Solar Power Offers New Hope for North African Ostriches

Technology is a powerful asset in wildlife conservation, and it helps conservationists give struggling species a new chance at life. Harnessing solar power is one effective strategy employed by conservationists, and in the case of one North African ostrich hatchling, it’s made a world of difference.

This is the first North African ostrich hatchling to be successfully incubated in a solar field station established by the Solar Project. Founded in 2003 by WCN supporter Stephen Gold, the Solar Project provides sustainable solar energy to conservation projects around the world. This is especially important for teams with remote field stations and projects that rely on continuous energy to function. After learning about the need for reliable energy from Cheetah Conservation Botswana to conduct their research, Gold knew he had the right solution to switch them away from diesel and other inefficient energy sources.
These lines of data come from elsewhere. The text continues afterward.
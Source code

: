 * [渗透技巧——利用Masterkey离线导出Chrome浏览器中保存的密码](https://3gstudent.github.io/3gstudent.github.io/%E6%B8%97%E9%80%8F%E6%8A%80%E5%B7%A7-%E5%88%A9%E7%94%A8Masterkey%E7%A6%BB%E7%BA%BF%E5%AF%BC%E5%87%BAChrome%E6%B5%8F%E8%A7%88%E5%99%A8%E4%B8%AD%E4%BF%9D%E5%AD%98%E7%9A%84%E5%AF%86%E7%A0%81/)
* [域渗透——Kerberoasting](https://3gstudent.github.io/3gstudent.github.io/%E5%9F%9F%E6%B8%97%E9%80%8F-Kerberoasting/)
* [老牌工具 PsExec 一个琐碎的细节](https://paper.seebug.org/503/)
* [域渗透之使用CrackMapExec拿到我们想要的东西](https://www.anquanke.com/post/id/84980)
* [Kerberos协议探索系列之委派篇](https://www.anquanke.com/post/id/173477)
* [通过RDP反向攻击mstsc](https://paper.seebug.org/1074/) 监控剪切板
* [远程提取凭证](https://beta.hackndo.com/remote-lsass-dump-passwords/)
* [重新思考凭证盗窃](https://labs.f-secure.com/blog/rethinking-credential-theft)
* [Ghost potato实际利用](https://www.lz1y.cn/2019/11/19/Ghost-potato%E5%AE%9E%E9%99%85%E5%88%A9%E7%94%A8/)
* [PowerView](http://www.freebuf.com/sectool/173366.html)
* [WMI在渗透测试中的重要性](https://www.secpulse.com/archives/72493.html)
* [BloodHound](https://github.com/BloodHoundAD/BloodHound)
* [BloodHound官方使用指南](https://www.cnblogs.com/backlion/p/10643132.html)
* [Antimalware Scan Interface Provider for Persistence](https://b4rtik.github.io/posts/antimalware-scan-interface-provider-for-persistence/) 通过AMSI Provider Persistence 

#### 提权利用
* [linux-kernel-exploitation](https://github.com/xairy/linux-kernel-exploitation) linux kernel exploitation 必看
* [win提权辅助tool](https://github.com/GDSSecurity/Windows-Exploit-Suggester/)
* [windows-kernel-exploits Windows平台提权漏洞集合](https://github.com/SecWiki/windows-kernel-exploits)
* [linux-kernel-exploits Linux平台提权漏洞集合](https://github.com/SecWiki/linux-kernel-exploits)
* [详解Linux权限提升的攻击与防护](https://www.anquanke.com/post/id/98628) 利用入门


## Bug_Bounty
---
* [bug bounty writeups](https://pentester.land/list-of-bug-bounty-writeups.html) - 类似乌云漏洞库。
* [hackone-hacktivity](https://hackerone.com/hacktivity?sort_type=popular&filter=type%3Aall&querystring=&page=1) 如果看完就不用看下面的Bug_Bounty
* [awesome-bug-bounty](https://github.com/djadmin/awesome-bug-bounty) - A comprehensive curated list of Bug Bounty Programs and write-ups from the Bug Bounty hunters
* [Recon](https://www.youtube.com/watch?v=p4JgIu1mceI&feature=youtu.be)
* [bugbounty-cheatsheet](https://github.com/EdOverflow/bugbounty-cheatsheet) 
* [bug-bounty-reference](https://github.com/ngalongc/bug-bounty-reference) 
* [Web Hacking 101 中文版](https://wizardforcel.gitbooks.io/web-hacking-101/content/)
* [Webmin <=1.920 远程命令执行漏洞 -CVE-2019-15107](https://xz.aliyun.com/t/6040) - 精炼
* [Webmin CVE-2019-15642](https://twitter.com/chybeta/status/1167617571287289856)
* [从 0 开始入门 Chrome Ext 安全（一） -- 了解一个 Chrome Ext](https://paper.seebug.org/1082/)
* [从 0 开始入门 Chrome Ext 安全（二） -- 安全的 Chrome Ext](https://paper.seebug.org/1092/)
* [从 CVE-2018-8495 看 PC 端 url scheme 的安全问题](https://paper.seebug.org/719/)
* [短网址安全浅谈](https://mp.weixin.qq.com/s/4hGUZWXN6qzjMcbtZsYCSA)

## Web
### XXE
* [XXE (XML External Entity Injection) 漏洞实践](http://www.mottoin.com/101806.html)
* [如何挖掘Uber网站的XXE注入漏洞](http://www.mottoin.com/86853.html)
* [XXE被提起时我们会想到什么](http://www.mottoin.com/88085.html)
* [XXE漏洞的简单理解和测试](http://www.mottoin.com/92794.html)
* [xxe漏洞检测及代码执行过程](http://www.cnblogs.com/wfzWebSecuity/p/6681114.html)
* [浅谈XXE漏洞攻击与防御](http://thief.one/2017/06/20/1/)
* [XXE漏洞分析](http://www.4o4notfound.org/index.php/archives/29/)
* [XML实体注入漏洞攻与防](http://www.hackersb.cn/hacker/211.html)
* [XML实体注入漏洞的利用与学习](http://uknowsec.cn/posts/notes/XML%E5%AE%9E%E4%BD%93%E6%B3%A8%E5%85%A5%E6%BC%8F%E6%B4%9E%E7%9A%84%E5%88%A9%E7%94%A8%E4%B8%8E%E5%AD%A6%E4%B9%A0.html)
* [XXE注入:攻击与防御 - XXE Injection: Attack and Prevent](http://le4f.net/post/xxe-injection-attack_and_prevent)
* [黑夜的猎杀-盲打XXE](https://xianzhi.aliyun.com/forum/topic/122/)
Save the Elephants is also a beneficiary of the Solar Project’s clean energy, using it to power their GPS elephant tracking system. This robust solar electricity network supports about 50 conservation projects worldwide, including those of other WCN Partners like Painted Dog Conservation, Ethiopian Wolf Conservation Program, Spectacled Bear Conservation, and Niassa Lion Project.

This North African ostrich hatchling is the first of what Gold hopes will be many new ostriches hatched as a part of Project Niger, the Solar Project’s largest initiative yet. Project Niger began in 2018, with Gold and his team converting shipping containers into solar-powered hatcheries and incubators to aid in the recovery of the North African ostrich population. Habitat loss and hunting have significantly reduced their numbers, making the largest subspecies of the largest bird in the world at risk of disappearing. The Solar Project is helping this ostrich find its footing again.

The newborn North African ostrich hatched by the Solar Project.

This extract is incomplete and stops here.